Would a proposed change in business taxes bring more jobs back to the United States from overseas? That’s one argument in favor of reform.
The Obama administration wants to lower the top tax rate for U.S .corporations to 28 percent from 35 percent. The plan calls for eliminating loopholes and subsidies and imposing a minimum tax on the overseas profits of U.S. companies. This might be a boost for many U.S. manufacturers, but some multinational firms with many employees overseas could take a hit.
The administration’s plan is not likely to go as far as a House Republican proposal to lower the rate to 25 percent. Conservative critics of the tax code say many businesses have delayed plans to hire more workers because of uncertainty about tax bills and regulations.

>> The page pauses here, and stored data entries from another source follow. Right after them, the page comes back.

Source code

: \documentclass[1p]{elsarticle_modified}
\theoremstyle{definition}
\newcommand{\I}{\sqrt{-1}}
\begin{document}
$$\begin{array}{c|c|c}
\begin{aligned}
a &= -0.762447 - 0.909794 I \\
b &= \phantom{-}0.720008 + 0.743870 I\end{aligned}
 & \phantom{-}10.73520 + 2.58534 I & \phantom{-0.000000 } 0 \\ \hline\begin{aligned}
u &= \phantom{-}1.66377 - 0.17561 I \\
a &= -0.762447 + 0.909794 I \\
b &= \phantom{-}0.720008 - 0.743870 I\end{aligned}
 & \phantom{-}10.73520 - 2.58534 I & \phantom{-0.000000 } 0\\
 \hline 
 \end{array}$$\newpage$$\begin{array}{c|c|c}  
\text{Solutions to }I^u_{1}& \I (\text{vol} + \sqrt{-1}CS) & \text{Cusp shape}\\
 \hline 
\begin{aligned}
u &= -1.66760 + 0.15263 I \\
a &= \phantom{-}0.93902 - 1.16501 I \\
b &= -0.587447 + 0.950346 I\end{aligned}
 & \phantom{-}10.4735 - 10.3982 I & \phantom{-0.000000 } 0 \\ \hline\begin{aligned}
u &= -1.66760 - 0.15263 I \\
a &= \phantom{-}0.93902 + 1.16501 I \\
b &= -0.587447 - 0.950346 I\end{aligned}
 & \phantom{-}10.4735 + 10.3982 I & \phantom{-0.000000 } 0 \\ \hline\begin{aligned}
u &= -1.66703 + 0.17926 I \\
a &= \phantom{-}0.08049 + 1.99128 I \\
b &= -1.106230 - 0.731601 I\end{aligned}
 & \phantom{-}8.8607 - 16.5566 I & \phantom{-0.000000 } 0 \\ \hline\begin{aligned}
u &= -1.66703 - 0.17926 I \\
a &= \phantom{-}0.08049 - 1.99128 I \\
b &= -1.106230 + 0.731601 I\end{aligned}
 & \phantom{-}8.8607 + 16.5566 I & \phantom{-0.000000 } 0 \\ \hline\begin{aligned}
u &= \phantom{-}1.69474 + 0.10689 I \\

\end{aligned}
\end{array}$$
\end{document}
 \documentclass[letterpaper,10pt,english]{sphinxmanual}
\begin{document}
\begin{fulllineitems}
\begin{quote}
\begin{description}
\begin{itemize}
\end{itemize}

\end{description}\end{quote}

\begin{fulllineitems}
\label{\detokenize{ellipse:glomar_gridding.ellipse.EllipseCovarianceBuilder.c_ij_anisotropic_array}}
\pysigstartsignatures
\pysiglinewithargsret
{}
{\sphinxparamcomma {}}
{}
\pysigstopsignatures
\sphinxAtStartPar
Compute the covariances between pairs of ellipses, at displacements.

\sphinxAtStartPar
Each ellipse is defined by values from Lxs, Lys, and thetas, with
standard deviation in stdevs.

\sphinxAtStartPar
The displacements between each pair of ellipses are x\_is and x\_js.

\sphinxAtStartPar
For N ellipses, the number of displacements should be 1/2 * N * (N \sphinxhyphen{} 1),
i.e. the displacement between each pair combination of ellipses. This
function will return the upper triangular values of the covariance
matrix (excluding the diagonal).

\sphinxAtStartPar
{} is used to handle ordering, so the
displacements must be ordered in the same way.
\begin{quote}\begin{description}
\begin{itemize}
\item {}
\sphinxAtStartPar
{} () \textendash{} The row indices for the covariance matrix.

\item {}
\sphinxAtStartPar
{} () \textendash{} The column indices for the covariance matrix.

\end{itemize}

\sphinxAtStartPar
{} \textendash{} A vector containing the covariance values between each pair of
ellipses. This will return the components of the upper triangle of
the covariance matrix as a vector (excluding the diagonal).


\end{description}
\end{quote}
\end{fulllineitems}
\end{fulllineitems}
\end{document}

The proportion of small-business owners who plan to increase their company’s capital spending in the next 12 months is the highest in four years, according to the Wells Fargo-Gallup Small Business Index. Twenty-eight percent plan to boost spending while 23 percent expect a reduction. U.S. small-business owners’ views about the ease of obtaining credit have also become less negative
Global oil prices rose again this morning on futures markets. Crude hovered above $106 a barrel, a $10 jump from earlier this month. The U.S. Energy Department reports the average price of regular is now $3.59, up 7 cents in the past week.
The administration’s new consumer watchdog agency is launching an investigation into expensive overdraft fees charged by banks. This could lead to new rules, or even law suits, if banks are accused of violating consumer laws.